PROMPT - In the answer, each line from the top of the material through the line that contains "SUMMA using Docker" is restated exactly. No picture is given again.

INPUT DATA -
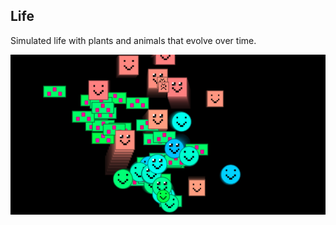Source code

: ## Life

Simulated life with plants and animals that evolve over time.

![preview.png](preview.png)
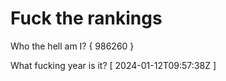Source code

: # Fuck the rankings

Who the hell am I?
{ 986260 }

What fucking year is it?
[ 2024-01-12T09:57:38Z ]
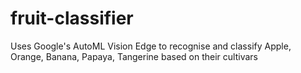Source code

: # fruit-classifier
Uses Google's AutoML Vision Edge to recognise and classify Apple, Orange, Banana, Papaya, Tangerine based on their cultivars
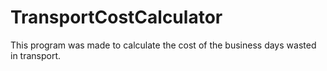 # TransportCostCalculator
This program was made to calculate the cost of the business days wasted in transport.
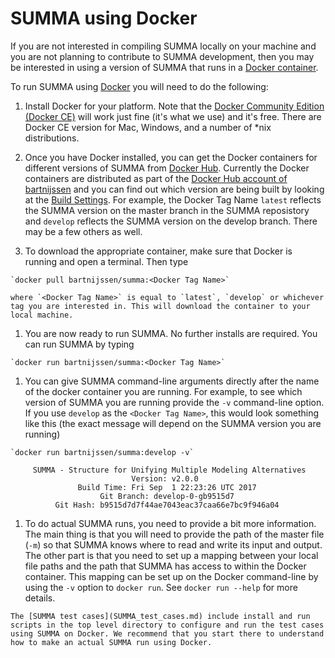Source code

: # SUMMA using Docker

If you are not interested in compiling SUMMA locally on your machine and you are not planning to contribute to SUMMA development, then you may be interested in using a version of SUMMA that runs in a [Docker container](https://www.docker.com/what-docker).

To run SUMMA using [Docker](https://www.docker.com) you will need to do the following:

  1. Install Docker for your platform. Note that the [Docker Community Edition (Docker CE)](https://www.docker.com/community-edition) will work just fine (it's what we use) and it's free. There are Docker CE version for Mac, Windows, and a number of \*nix distributions.

  1. Once you have Docker installed, you can get the Docker containers for different versions of SUMMA from [Docker Hub](https://hub.docker.com). Currently the Docker containers are distributed as part of the [Docker Hub account of bartnijssen](https://hub.docker.com/r/bartnijssen/summa/) and you can find out which version are being built by looking at the [Build Settings](https://hub.docker.com/r/bartnijssen/summa/~/settings/automated-builds/). For example, the Docker Tag Name `latest` reflects the SUMMA version on the master branch in the SUMMA reposistory and `develop` reflects the SUMMA version on the develop branch. There may be a few others as well.

  1. To download the appropriate container, make sure that Docker is running and open a terminal. Then type

    `docker pull bartnijssen/summa:<Docker Tag Name>`

    where `<Docker Tag Name>` is equal to `latest`, `develop` or whichever tag you are interested in. This will download the container to your local machine.

  1. You are now ready to run SUMMA. No further installs are required. You can run SUMMA by typing

    `docker run bartnijssen/summa:<Docker Tag Name>`

  1. You can give SUMMA command-line arguments directly after the name of the docker container you are running. For example, to see which version of SUMMA you are running provide the `-v` command-line option. If you use `develop` as the `<Docker Tag Name>`, this would look something like this (the exact message will depend on the SUMMA version you are running)

    `docker run bartnijssen/summa:develop -v`

         SUMMA - Structure for Unifying Multiple Modeling Alternatives    
                               Version: v2.0.0
                   Build Time: Fri Sep  1 22:23:26 UTC 2017
                        Git Branch: develop-0-gb9515d7
              Git Hash: b9515d7d7f44ae7043eac37caa66e7bc9f946a04

  1. To do actual SUMMA runs, you need to provide a bit more information. The main thing is that you will need to provide the path of the master file (`-m`) so that SUMMA knows where to read and write its input and output. The other part is that you need to set up a mapping between your local file paths and the path that SUMMA has access to within the Docker container. This mapping can be set up on the Docker command-line by using the `-v` option to `docker run`. See `docker run --help` for more details.

    The [SUMMA test cases](SUMMA_test_cases.md) include install and run scripts in the top level directory to configure and run the test cases using SUMMA on Docker. We recommend that you start there to understand how to make an actual SUMMA run using Docker.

SOLVED PROBLEM -
Source code

: ## Life

Simulated life with plants and animals that evolve over time.

![preview.png](preview.png)
Source code

: # Fuck the rankings

Who the hell am I?
{ 986260 }

What fucking year is it?
[ 2024-01-12T09:57:38Z ]
Source code

: # fruit-classifier
Uses Google's AutoML Vision Edge to recognise and classify Apple, Orange, Banana, Papaya, Tangerine based on their cultivars
 # TransportCostCalculator
This program was made to calculate the cost of the business days wasted in transport.
Source code

: # SUMMA using Docker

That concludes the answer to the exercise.